### Data extract

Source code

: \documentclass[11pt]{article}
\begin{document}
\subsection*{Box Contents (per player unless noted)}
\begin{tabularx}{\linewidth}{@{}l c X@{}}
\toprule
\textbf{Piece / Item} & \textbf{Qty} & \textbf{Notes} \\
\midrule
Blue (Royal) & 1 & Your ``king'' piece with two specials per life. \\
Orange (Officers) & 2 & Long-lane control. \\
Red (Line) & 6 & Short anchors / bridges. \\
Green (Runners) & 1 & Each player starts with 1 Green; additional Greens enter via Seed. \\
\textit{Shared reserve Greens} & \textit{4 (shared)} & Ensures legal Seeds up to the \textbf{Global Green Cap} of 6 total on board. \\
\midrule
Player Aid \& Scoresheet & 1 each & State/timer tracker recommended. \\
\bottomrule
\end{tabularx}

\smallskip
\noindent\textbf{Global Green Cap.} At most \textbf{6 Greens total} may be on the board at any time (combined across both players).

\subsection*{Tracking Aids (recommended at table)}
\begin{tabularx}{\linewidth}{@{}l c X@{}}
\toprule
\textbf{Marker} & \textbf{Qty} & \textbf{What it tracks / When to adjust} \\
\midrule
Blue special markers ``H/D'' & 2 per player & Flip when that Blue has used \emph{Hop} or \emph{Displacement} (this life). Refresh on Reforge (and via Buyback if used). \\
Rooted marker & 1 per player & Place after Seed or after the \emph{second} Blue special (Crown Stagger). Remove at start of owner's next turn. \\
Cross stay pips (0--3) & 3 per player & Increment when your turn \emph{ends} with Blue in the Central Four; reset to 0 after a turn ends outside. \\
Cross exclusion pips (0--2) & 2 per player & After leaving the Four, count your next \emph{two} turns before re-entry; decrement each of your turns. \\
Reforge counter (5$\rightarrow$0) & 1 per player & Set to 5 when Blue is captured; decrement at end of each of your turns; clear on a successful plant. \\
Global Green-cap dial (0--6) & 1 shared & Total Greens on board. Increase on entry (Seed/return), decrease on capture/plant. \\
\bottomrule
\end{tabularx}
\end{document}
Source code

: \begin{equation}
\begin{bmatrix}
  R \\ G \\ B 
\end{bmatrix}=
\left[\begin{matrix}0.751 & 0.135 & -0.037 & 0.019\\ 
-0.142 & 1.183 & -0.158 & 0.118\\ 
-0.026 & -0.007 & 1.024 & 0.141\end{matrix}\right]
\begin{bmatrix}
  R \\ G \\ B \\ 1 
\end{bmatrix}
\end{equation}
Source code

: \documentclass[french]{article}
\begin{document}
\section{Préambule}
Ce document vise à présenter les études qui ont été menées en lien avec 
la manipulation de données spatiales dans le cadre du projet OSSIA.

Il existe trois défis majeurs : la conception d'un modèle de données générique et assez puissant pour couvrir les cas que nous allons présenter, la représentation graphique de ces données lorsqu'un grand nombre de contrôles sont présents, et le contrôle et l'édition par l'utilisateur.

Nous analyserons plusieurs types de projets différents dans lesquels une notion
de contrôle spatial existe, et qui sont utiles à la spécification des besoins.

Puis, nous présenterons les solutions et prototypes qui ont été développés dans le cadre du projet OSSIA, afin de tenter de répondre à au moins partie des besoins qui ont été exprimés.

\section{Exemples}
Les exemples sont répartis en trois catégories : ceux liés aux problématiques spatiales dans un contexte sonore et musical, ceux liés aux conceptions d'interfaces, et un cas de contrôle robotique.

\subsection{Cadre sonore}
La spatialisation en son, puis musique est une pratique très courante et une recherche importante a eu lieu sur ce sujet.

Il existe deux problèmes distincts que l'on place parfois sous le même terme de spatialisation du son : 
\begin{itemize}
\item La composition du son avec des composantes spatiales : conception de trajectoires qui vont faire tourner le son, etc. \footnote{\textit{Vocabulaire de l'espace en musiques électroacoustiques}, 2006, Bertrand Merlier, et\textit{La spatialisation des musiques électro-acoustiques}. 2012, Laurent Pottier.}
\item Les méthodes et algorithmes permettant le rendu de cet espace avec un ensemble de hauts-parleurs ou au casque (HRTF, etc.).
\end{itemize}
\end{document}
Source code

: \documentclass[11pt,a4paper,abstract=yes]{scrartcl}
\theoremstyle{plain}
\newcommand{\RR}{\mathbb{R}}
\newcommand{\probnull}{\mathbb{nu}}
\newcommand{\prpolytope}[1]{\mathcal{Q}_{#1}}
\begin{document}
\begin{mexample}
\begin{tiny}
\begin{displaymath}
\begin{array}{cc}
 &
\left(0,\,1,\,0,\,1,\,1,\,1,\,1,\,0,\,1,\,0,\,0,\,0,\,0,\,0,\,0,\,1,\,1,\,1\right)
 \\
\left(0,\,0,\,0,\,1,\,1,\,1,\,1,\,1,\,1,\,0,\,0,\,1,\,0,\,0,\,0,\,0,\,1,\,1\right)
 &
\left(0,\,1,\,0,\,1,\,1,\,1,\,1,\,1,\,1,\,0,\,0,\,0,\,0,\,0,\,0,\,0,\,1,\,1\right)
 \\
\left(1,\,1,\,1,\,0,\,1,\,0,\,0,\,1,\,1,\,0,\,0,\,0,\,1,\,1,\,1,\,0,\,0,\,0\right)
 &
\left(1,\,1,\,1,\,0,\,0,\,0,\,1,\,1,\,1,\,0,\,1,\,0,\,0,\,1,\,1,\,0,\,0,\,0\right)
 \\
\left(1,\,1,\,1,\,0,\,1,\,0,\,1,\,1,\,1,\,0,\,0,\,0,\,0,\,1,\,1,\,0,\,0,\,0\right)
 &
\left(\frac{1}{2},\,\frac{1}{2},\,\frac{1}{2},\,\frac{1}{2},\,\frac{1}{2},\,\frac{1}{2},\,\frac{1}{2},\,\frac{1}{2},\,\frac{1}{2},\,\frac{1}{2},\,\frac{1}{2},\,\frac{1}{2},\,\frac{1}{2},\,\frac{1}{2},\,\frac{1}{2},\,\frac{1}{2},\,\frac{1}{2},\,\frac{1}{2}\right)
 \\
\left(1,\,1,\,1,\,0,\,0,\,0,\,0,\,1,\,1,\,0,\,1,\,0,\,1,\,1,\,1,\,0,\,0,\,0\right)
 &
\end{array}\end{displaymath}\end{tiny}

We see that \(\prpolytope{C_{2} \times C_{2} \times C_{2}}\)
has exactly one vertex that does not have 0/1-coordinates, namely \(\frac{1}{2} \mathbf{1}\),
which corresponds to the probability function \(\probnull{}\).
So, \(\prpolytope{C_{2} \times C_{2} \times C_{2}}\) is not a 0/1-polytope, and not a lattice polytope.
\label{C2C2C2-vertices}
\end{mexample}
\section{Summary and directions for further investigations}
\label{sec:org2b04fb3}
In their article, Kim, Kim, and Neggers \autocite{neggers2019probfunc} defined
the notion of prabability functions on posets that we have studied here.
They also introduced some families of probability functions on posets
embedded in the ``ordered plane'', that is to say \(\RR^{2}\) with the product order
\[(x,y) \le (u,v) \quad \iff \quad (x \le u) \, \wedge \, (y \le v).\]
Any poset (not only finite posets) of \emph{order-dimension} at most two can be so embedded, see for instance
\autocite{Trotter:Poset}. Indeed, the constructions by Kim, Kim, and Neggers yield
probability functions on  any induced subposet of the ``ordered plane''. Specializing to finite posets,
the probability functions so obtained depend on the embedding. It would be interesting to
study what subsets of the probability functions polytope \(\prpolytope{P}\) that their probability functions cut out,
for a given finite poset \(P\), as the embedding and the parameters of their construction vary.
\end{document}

### Required work
Copy every entry above word for word.

### Completed exercise
Source code

: \documentclass[11pt]{article}
\begin{document}
\subsection*{Box Contents (per player unless noted)}
\begin{tabularx}{\linewidth}{@{}l c X@{}}
\toprule
\textbf{Piece / Item} & \textbf{Qty} & \textbf{Notes} \\
\midrule
Blue (Royal) & 1 & Your ``king'' piece with two specials per life. \\
Orange (Officers) & 2 & Long-lane control. \\
Red (Line) & 6 & Short anchors / bridges. \\
Green (Runners) & 1 & Each player starts with 1 Green; additional Greens enter via Seed. \\
\textit{Shared reserve Greens} & \textit{4 (shared)} & Ensures legal Seeds up to the \textbf{Global Green Cap} of 6 total on board. \\
\midrule
Player Aid \& Scoresheet & 1 each & State/timer tracker recommended. \\
\bottomrule
\end{tabularx}

\smallskip
\noindent\textbf{Global Green Cap.} At most \textbf{6 Greens total} may be on the board at any time (combined across both players).

\subsection*{Tracking Aids (recommended at table)}
\begin{tabularx}{\linewidth}{@{}l c X@{}}
\toprule
\textbf{Marker} & \textbf{Qty} & \textbf{What it tracks / When to adjust} \\
\midrule
Blue special markers ``H/D'' & 2 per player & Flip when that Blue has used \emph{Hop} or \emph{Displacement} (this life). Refresh on Reforge (and via Buyback if used). \\
Rooted marker & 1 per player & Place after Seed or after the \emph{second} Blue special (Crown Stagger). Remove at start of owner's next turn. \\
Cross stay pips (0--3) & 3 per player & Increment when your turn \emph{ends} with Blue in the Central Four; reset to 0 after a turn ends outside. \\
Cross exclusion pips (0--2) & 2 per player & After leaving the Four, count your next \emph{two} turns before re-entry; decrement each of your turns. \\
Reforge counter (5$\rightarrow$0) & 1 per player & Set to 5 when Blue is captured; decrement at end of each of your turns; clear on a successful plant. \\
Global Green-cap dial (0--6) & 1 shared & Total Greens on board. Increase on entry (Seed/return), decrease on capture/plant. \\
\bottomrule
\end{tabularx}
\end{document}
Source code

: \begin{equation}
\begin{bmatrix}
  R \\ G \\ B 
\end{bmatrix}=
\left[\begin{matrix}0.751 & 0.135 & -0.037 & 0.019\\ 
-0.142 & 1.183 & -0.158 & 0.118\\ 
-0.026 & -0.007 & 1.024 & 0.141\end{matrix}\right]
\begin{bmatrix}
  R \\ G \\ B \\ 1 
\end{bmatrix}
\end{equation}
Source code

: \documentclass[french]{article}
\begin{document}
\section{Préambule}
Ce document vise à présenter les études qui ont été menées en lien avec 
la manipulation de données spatiales dans le cadre du projet OSSIA.

Il existe trois défis majeurs : la conception d'un modèle de données générique et assez puissant pour couvrir les cas que nous allons présenter, la représentation graphique de ces données lorsqu'un grand nombre de contrôles sont présents, et le contrôle et l'édition par l'utilisateur.

Nous analyserons plusieurs types de projets différents dans lesquels une notion
de contrôle spatial existe, et qui sont utiles à la spécification des besoins.

Puis, nous présenterons les solutions et prototypes qui ont été développés dans le cadre du projet OSSIA, afin de tenter de répondre à au moins partie des besoins qui ont été exprimés.

\section{Exemples}
Les exemples sont répartis en trois catégories : ceux liés aux problématiques spatiales dans un contexte sonore et musical, ceux liés aux conceptions d'interfaces, et un cas de contrôle robotique.

\subsection{Cadre sonore}
La spatialisation en son, puis musique est une pratique très courante et une recherche importante a eu lieu sur ce sujet.

Il existe deux problèmes distincts que l'on place parfois sous le même terme de spatialisation du son : 
\begin{itemize}
\item La composition du son avec des composantes spatiales : conception de trajectoires qui vont faire tourner le son, etc. \footnote{\textit{Vocabulaire de l'espace en musiques électroacoustiques}, 2006, Bertrand Merlier, et\textit{La spatialisation des musiques électro-acoustiques}. 2012, Laurent Pottier.}
\item Les méthodes et algorithmes permettant le rendu de cet espace avec un ensemble de hauts-parleurs ou au casque (HRTF, etc.).
\end{itemize}
\end{document}
Source code

: \documentclass[11pt,a4paper,abstract=yes]{scrartcl}
\theoremstyle{plain}
\newcommand{\RR}{\mathbb{R}}
\newcommand{\probnull}{\mathbb{nu}}
\newcommand{\prpolytope}[1]{\mathcal{Q}_{#1}}
\begin{document}
\begin{mexample}
\begin{tiny}
\begin{displaymath}
\begin{array}{cc}
 &
\left(0,\,1,\,0,\,1,\,1,\,1,\,1,\,0,\,1,\,0,\,0,\,0,\,0,\,0,\,0,\,1,\,1,\,1\right)
 \\
\left(0,\,0,\,0,\,1,\,1,\,1,\,1,\,1,\,1,\,0,\,0,\,1,\,0,\,0,\,0,\,0,\,1,\,1\right)
 &
\left(0,\,1,\,0,\,1,\,1,\,1,\,1,\,1,\,1,\,0,\,0,\,0,\,0,\,0,\,0,\,0,\,1,\,1\right)
 \\
\left(1,\,1,\,1,\,0,\,1,\,0,\,0,\,1,\,1,\,0,\,0,\,0,\,1,\,1,\,1,\,0,\,0,\,0\right)
 &
\left(1,\,1,\,1,\,0,\,0,\,0,\,1,\,1,\,1,\,0,\,1,\,0,\,0,\,1,\,1,\,0,\,0,\,0\right)
 \\
\left(1,\,1,\,1,\,0,\,1,\,0,\,1,\,1,\,1,\,0,\,0,\,0,\,0,\,1,\,1,\,0,\,0,\,0\right)
 &
\left(\frac{1}{2},\,\frac{1}{2},\,\frac{1}{2},\,\frac{1}{2},\,\frac{1}{2},\,\frac{1}{2},\,\frac{1}{2},\,\frac{1}{2},\,\frac{1}{2},\,\frac{1}{2},\,\frac{1}{2},\,\frac{1}{2},\,\frac{1}{2},\,\frac{1}{2},\,\frac{1}{2},\,\frac{1}{2},\,\frac{1}{2},\,\frac{1}{2}\right)
 \\
\left(1,\,1,\,1,\,0,\,0,\,0,\,0,\,1,\,1,\,0,\,1,\,0,\,1,\,1,\,1,\,0,\,0,\,0\right)
 &
\end{array}\end{displaymath}\end{tiny}

We see that \(\prpolytope{C_{2} \times C_{2} \times C_{2}}\)
has exactly one vertex that does not have 0/1-coordinates, namely \(\frac{1}{2} \mathbf{1}\),
which corresponds to the probability function \(\probnull{}\).
So, \(\prpolytope{C_{2} \times C_{2} \times C_{2}}\) is not a 0/1-polytope, and not a lattice polytope.
\label{C2C2C2-vertices}
\end{mexample}
\section{Summary and directions for further investigations}
\label{sec:org2b04fb3}
In their article, Kim, Kim, and Neggers \autocite{neggers2019probfunc} defined
the notion of prabability functions on posets that we have studied here.
They also introduced some families of probability functions on posets
embedded in the ``ordered plane'', that is to say \(\RR^{2}\) with the product order
\[(x,y) \le (u,v) \quad \iff \quad (x \le u) \, \wedge \, (y \le v).\]
Any poset (not only finite posets) of \emph{order-dimension} at most two can be so embedded, see for instance
\autocite{Trotter:Poset}. Indeed, the constructions by Kim, Kim, and Neggers yield
probability functions on  any induced subposet of the ``ordered plane''. Specializing to finite posets,
the probability functions so obtained depend on the embedding. It would be interesting to
study what subsets of the probability functions polytope \(\prpolytope{P}\) that their probability functions cut out,
for a given finite poset \(P\), as the embedding and the parameters of their construction vary.
\end{document}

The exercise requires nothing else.